◆ TASK DETAILS: What lines of the data below hold the string "Human"? Copy each one out.

◆ GIVEN RECORDS:
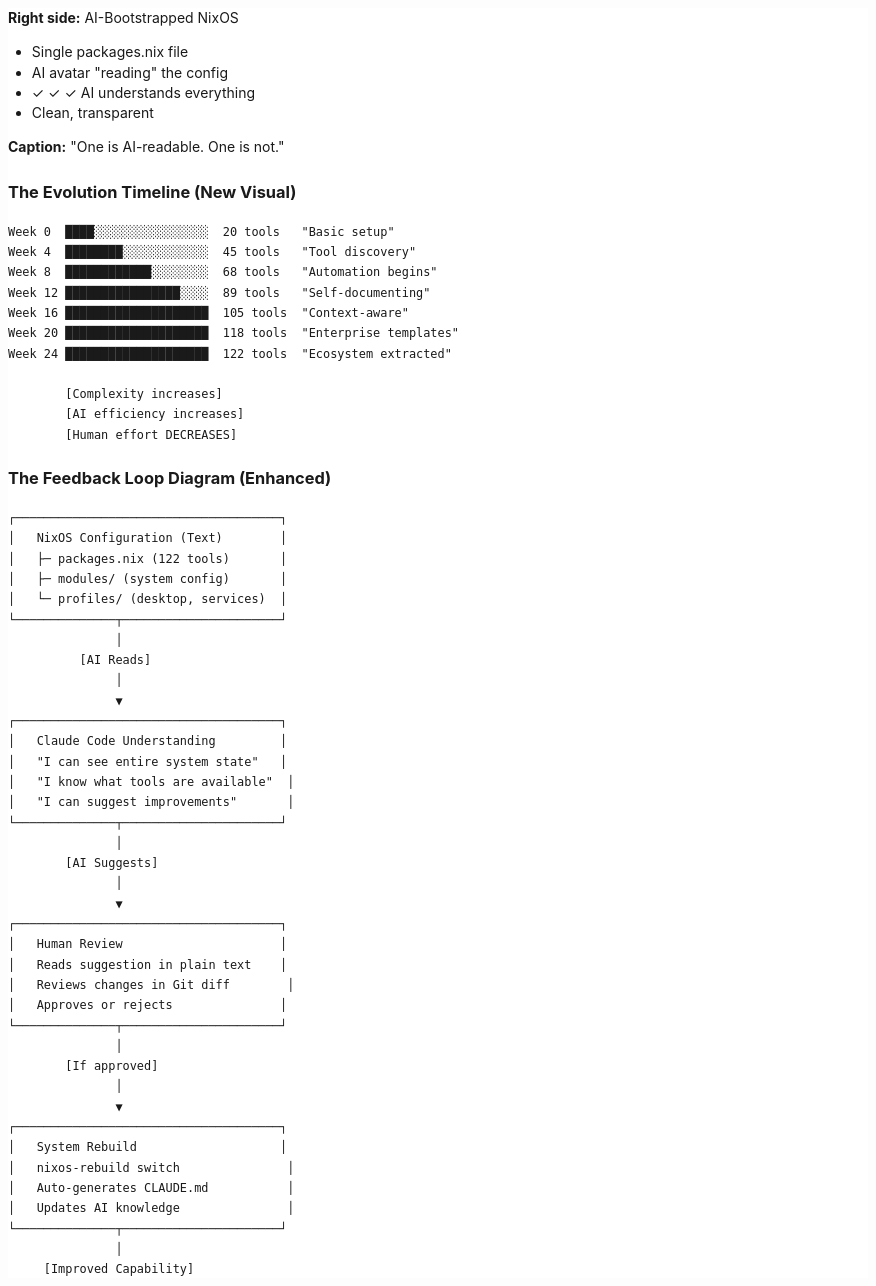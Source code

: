 **Right side:** AI-Bootstrapped NixOS
- Single packages.nix file
- AI avatar "reading" the config
- ✓ ✓ ✓ AI understands everything
- Clean, transparent

**Caption:** "One is AI-readable. One is not."

### The Evolution Timeline (New Visual)

```
Week 0  ████░░░░░░░░░░░░░░░░  20 tools   "Basic setup"
Week 4  ████████░░░░░░░░░░░░  45 tools   "Tool discovery"
Week 8  ████████████░░░░░░░░  68 tools   "Automation begins"
Week 12 ████████████████░░░░  89 tools   "Self-documenting"
Week 16 ████████████████████  105 tools  "Context-aware"
Week 20 ████████████████████  118 tools  "Enterprise templates"
Week 24 ████████████████████  122 tools  "Ecosystem extracted"

        [Complexity increases]
        [AI efficiency increases]
        [Human effort DECREASES]
```

### The Feedback Loop Diagram (Enhanced)

```
┌─────────────────────────────────────┐
│   NixOS Configuration (Text)        │
│   ├─ packages.nix (122 tools)       │
│   ├─ modules/ (system config)       │
│   └─ profiles/ (desktop, services)  │
└──────────────┬──────────────────────┘
               │
          [AI Reads]
               │
               ▼
┌─────────────────────────────────────┐
│   Claude Code Understanding         │
│   "I can see entire system state"   │
│   "I know what tools are available"  │
│   "I can suggest improvements"       │
└──────────────┬──────────────────────┘
               │
        [AI Suggests]
               │
               ▼
┌─────────────────────────────────────┐
│   Human Review                      │
│   Reads suggestion in plain text    │
│   Reviews changes in Git diff        │
│   Approves or rejects               │
└──────────────┬──────────────────────┘
               │
        [If approved]
               │
               ▼
┌─────────────────────────────────────┐
│   System Rebuild                    │
│   nixos-rebuild switch               │
│   Auto-generates CLAUDE.md           │
│   Updates AI knowledge               │
└──────────────┬──────────────────────┘
               │
     [Improved Capability]
```
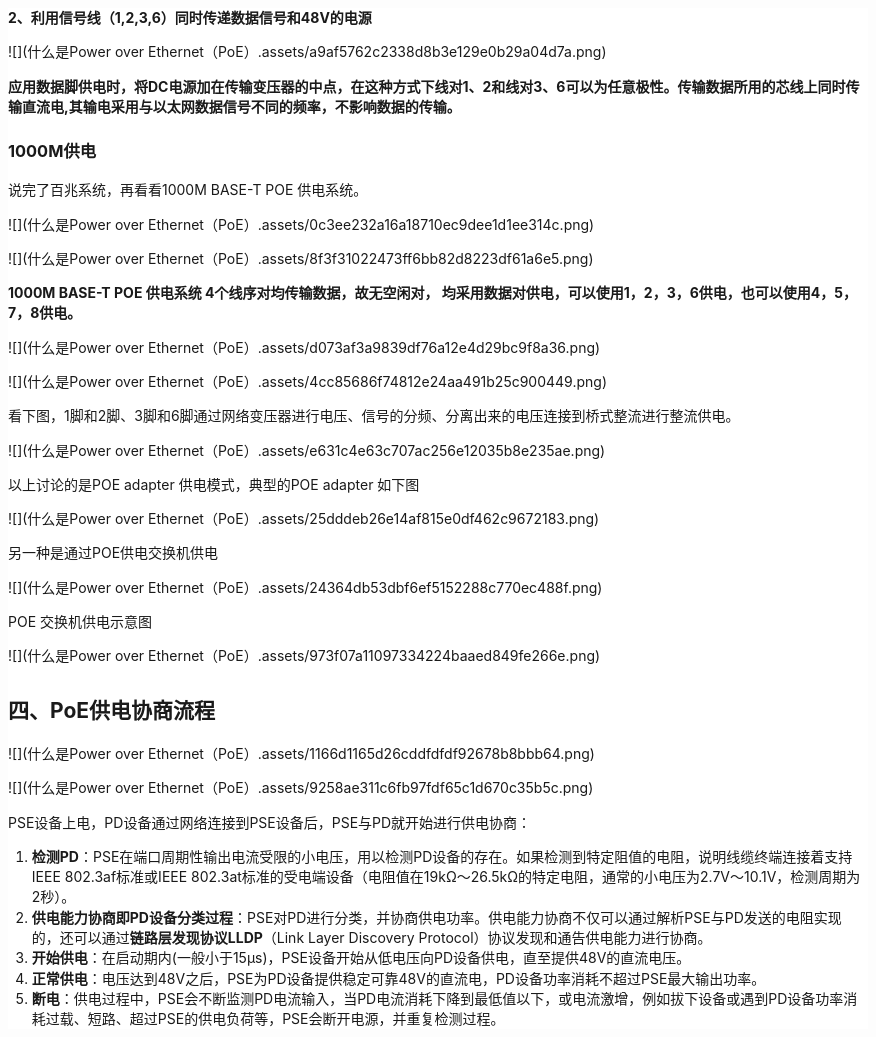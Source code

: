

**2、利用信号线（1,2,3,6）同时传递数据信号和48V的电源**

![](什么是Power over Ethernet（PoE）.assets/a9af5762c2338d8b3e129e0b29a04d7a.png)

**应用数据脚供电时，将DC电源加在传输变压器的中点，在这种方式下线对1、2和线对3、6可以为任意极性。传输数据所用的芯线上同时传输直流电,其输电采用与以太网数据信号不同的频率，不影响数据的传输。**



### 1000M供电

说完了百兆系统，再看看1000M BASE-T POE 供电系统。

![](什么是Power over Ethernet（PoE）.assets/0c3ee232a16a18710ec9dee1d1ee314c.png)

![](什么是Power over Ethernet（PoE）.assets/8f3f31022473ff6bb82d8223df61a6e5.png)

**1000M BASE-T POE 供电系统 4个线序对均传输数据，故无空闲对， 均采用数据对供电，可以使用1，2，3，6供电，也可以使用4，5，7，8供电。**

![](什么是Power over Ethernet（PoE）.assets/d073af3a9839df76a12e4d29bc9f8a36.png)

![](什么是Power over Ethernet（PoE）.assets/4cc85686f74812e24aa491b25c900449.png)

看下图，1脚和2脚、3脚和6脚通过网络变压器进行电压、信号的分频、分离出来的电压连接到桥式整流进行整流供电。

![](什么是Power over Ethernet（PoE）.assets/e631c4e63c707ac256e12035b8e235ae.png)

以上讨论的是POE adapter 供电模式，典型的POE adapter 如下图

![](什么是Power over Ethernet（PoE）.assets/25dddeb26e14af815e0df462c9672183.png)

另一种是通过POE供电交换机供电

![](什么是Power over Ethernet（PoE）.assets/24364db53dbf6ef5152288c770ec488f.png)

POE 交换机供电示意图

![](什么是Power over Ethernet（PoE）.assets/973f07a11097334224baaed849fe266e.png)



## 四、PoE供电协商流程

![](什么是Power over Ethernet（PoE）.assets/1166d1165d26cddfdfdf92678b8bbb64.png)

![](什么是Power over Ethernet（PoE）.assets/9258ae311c6fb97fdf65c1d670c35b5c.png)

PSE设备上电，PD设备通过网络连接到PSE设备后，PSE与PD就开始进行供电协商：

1.  **检测PD**：PSE在端口周期性输出电流受限的小电压，用以检测PD设备的存在。如果检测到特定阻值的电阻，说明线缆终端连接着支持IEEE 802.3af标准或IEEE 802.3at标准的受电端设备（电阻值在19kΩ～26.5kΩ的特定电阻，通常的小电压为2.7V～10.1V，检测周期为2秒）。
2.  **供电能力协商即PD设备分类过程**：PSE对PD进行分类，并协商供电功率。供电能力协商不仅可以通过解析PSE与PD发送的电阻实现的，还可以通过**链路层发现协议LLDP**（Link Layer Discovery Protocol）协议发现和通告供电能力进行协商。
3.  **开始供电**：在启动期内(一般小于15μs)，PSE设备开始从低电压向PD设备供电，直至提供48V的直流电压。
4.  **正常供电**：电压达到48V之后，PSE为PD设备提供稳定可靠48V的直流电，PD设备功率消耗不超过PSE最大输出功率。
5.  **断电**：供电过程中，PSE会不断监测PD电流输入，当PD电流消耗下降到最低值以下，或电流激增，例如拔下设备或遇到PD设备功率消耗过载、短路、超过PSE的供电负荷等，PSE会断开电源，并重复检测过程。
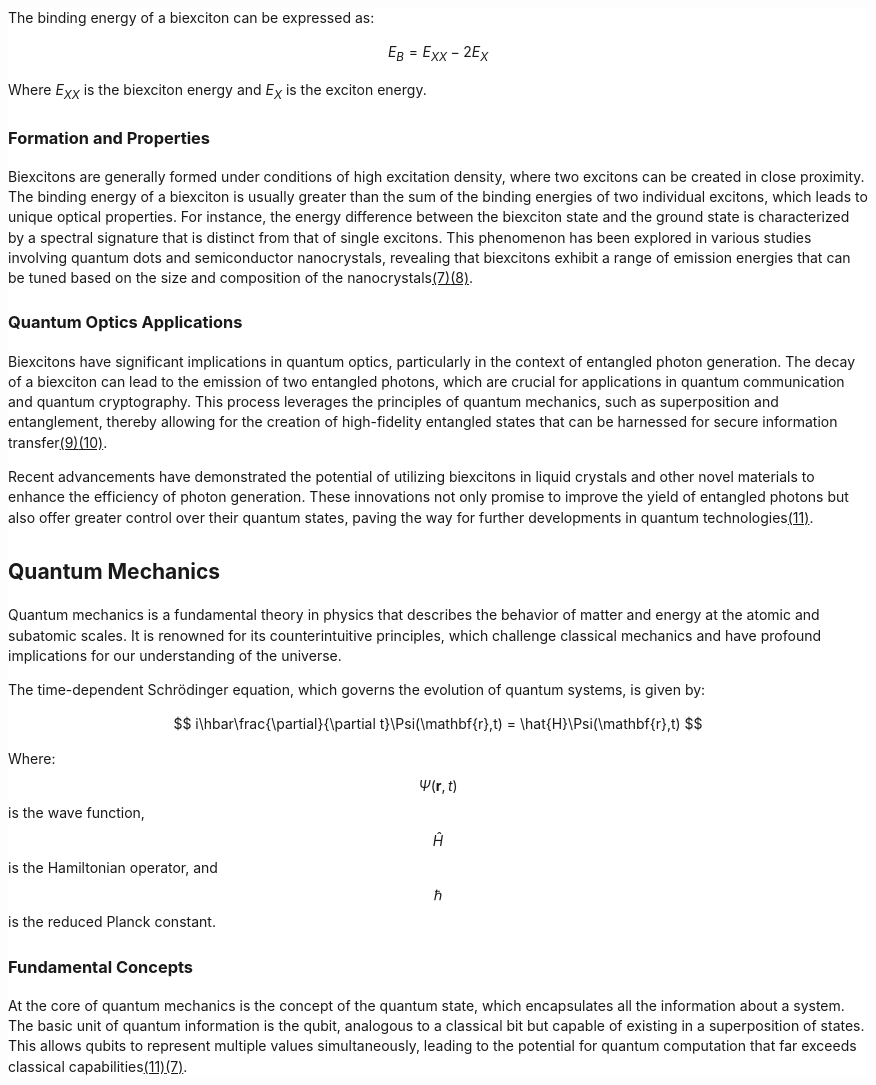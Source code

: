 The binding energy of a biexciton can be expressed as:

$$
E_B = E_{XX} - 2E_X
$$

Where $E_{XX}$ is the biexciton energy and $E_X$ is the exciton energy.

### Formation and Properties
Biexcitons are generally formed under conditions of high excitation density, where two excitons can be created in close proximity. The binding energy of a biexciton is usually greater than the sum of the binding energies of two individual excitons, which leads to unique optical properties. For instance, the energy difference between the biexciton state and the ground state is characterized by a spectral signature that is distinct from that of single excitons. This phenomenon has been explored in various studies involving quantum dots and semiconductor nanocrystals, revealing that biexcitons exhibit a range of emission energies that can be tuned based on the size and composition of the nanocrystals[(7)](#ref7)[(8)](#ref8).

### Quantum Optics Applications
Biexcitons have significant implications in quantum optics, particularly in the context of entangled photon generation. The decay of a biexciton can lead to the emission of two entangled photons, which are crucial for applications in quantum communication and quantum cryptography. This process leverages the principles of quantum mechanics, such as superposition and entanglement, thereby allowing for the creation of high-fidelity entangled states that can be harnessed for secure information transfer[(9)](#ref9)[(10)](#ref10).

Recent advancements have demonstrated the potential of utilizing biexcitons in liquid crystals and other novel materials to enhance the efficiency of photon generation. These innovations not only promise to improve the yield of entangled photons but also offer greater control over their quantum states, paving the way for further developments in quantum technologies[(11)](#ref11).


## Quantum Mechanics
Quantum mechanics is a fundamental theory in physics that describes the behavior of matter and energy at the atomic and subatomic scales. It is renowned for its counterintuitive principles, which challenge classical mechanics and have profound implications for our understanding of the universe.

The time-dependent Schrödinger equation, which governs the evolution of quantum systems, is given by:

$$
i\hbar\frac{\partial}{\partial t}\Psi(\mathbf{r},t) = \hat{H}\Psi(\mathbf{r},t)
$$

Where:
$$\Psi(\mathbf{r},t)$$
is the wave function,
$$\hat{H}$$
is the Hamiltonian operator, and
$$\hbar$$
is the reduced Planck constant.

### Fundamental Concepts
At the core of quantum mechanics is the concept of the quantum state, which encapsulates all the information about a system. The basic unit of quantum information is the qubit, analogous to a classical bit but capable of existing in a superposition of states. This allows qubits to represent multiple values simultaneously, leading to the potential for quantum computation that far exceeds classical capabilities[(11)](#ref11)[(7)](#ref7).
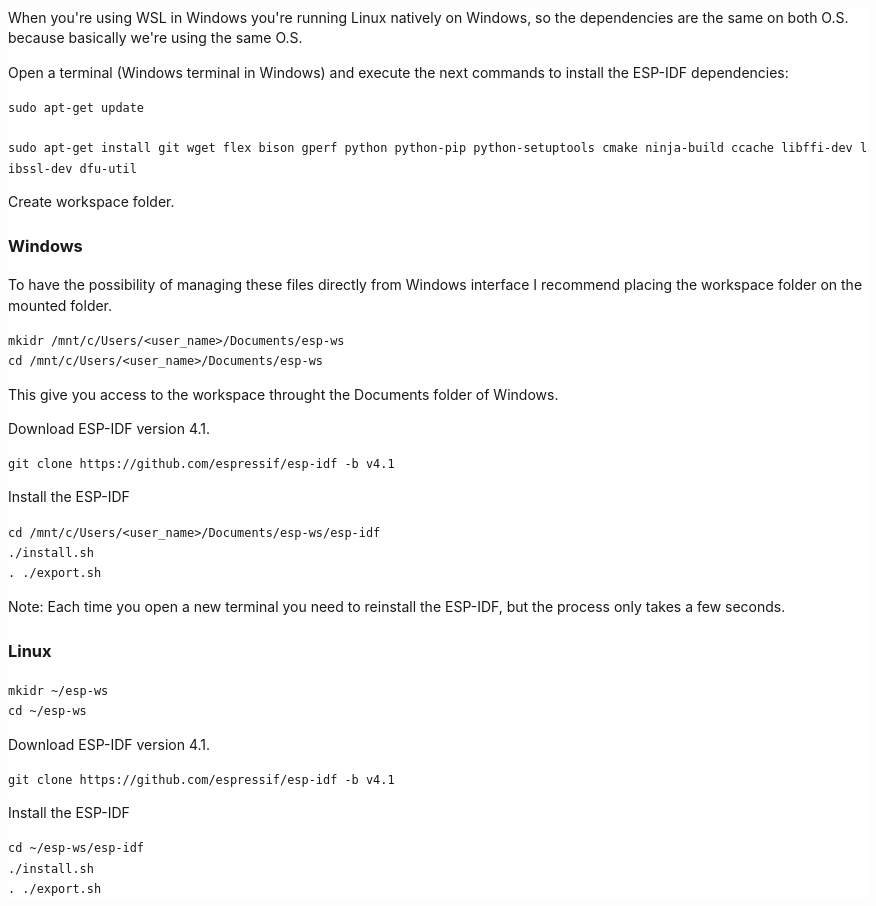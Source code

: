 When you're using WSL in Windows you're running Linux natively on Windows, so the dependencies are the same on both O.S. because basically we're using the same O.S.

Open a terminal (Windows terminal in Windows) and execute the next commands to install the ESP-IDF dependencies:

```console
sudo apt-get update

sudo apt-get install git wget flex bison gperf python python-pip python-setuptools cmake ninja-build ccache libffi-dev libssl-dev dfu-util
```

Create workspace folder.

### Windows

To have the possibility of managing these files directly from Windows interface I recommend placing the workspace folder on the mounted folder.

```console
mkidr /mnt/c/Users/<user_name>/Documents/esp-ws
cd /mnt/c/Users/<user_name>/Documents/esp-ws
```

This give you access to the workspace throught the Documents folder of Windows.

Download ESP-IDF version 4.1.
```console
git clone https://github.com/espressif/esp-idf -b v4.1
```

Install the ESP-IDF
```console
cd /mnt/c/Users/<user_name>/Documents/esp-ws/esp-idf
./install.sh
. ./export.sh
```

Note: Each time you open a new terminal you need to reinstall the ESP-IDF, but the process only takes a few seconds.

### Linux

```console
mkidr ~/esp-ws
cd ~/esp-ws
```


Download ESP-IDF version 4.1.
```console
git clone https://github.com/espressif/esp-idf -b v4.1
```

Install the ESP-IDF
```console
cd ~/esp-ws/esp-idf
./install.sh
. ./export.sh
```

◆ OUTPUT FOR THIS EXERCISE:
        [Human effort DECREASES]
│   Human Review                      │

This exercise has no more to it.